Reputation: 59
I have a huge xml file with the format
<XML>
<Application id="1" attr1="some value" attr2="some val"..and many more attr also with nested tags inside application which might contain more attributes
</Application>
<Application id="2"attr1="some value" attr2="some val"..and many more attralso with nested tags inside application which might contain more attributes
</Application>
<Application id="3"attr1="some value" attr2="some val"..and many more attr also with nested tags inside application which might contain more attributes
</Application>
.... probably 10000 more Application entries
</XML>
Each Application tag only has attributes no content, but also contains nested tags which can have attributes and i need to parse and extract some of the attributes.
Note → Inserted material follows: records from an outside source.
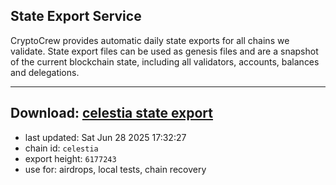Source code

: ## State Export Service
CryptoCrew provides automatic daily state exports for all chains we validate. State export files can be used as genesis files and are a snapshot of the current blockchain state, including all validators, accounts, balances and delegations.

---
**Download: [celestia state export](https://dl-eu2.ccvalidators.com/SERVICE/celestia/celestia_export_6177243.json)**
---

- last updated: Sat Jun 28 2025 17:32:27
- chain id: `celestia`
- export height: `6177243`
- use for: airdrops, local tests, chain recovery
I am using the following script, it works fine on a small subset of Application tags, but gets extremely slow when records get higher, and unfortunately it gives me a Segmentation Fault Core Dump when i run it on the full file, or even half the file.
Here is my script Any suggestion on how to do this better would be really appreciated.
Upvotes: 3
Views: 639
Reputation: 820
here is the test: input xml file: test2.xml
<?xml version="1.0" encoding="UTF-8"?>
<metabolite>
<version>3.6</version>
<creation_date>2005-11-16 15:48:42 UTC</creation_date>
<update_date>2014-06-11 23:17:42 UTC</update_date>
<accession>HMDB00001</accession>
<secondary_accessions>
<accession>HMDB04935</accession>
<accession>HMDB06703</accession>
<accession>HMDB06704</accession>
</secondary_accessions>
<name>1-Methylhistidine</name>
</metabolite>
here is my perl script: parse_hmdb_metabolites_xml.pl
#!/usr/bin/perl -w
use strict;
use Getopt::Long;
use XML::Simple;
my $usage= "\n$0
--xml \t<str>\thmdb xml file
--outf \t<str>\toutput file
\n";
my($xml,$outf);
GetOptions(
"xml:s"=>\$xml,
"outf:s"=>\$outf
);
die $usage if !defined $xml;
print "$xml\n";
my $cust_xml = XMLin($xml);
here is the test output:
perl parse_hmdb_metabolites_xml.pl --xml test2.xml
test2.xml
Segmentation fault (core dumped)
I will test XML::libXML
Upvotes: 0
Reputation: 16171
I am sure you can get XML::LibXML::Reader to do this, but I am not familiar with it. So here is how you would do it with XML::Twig.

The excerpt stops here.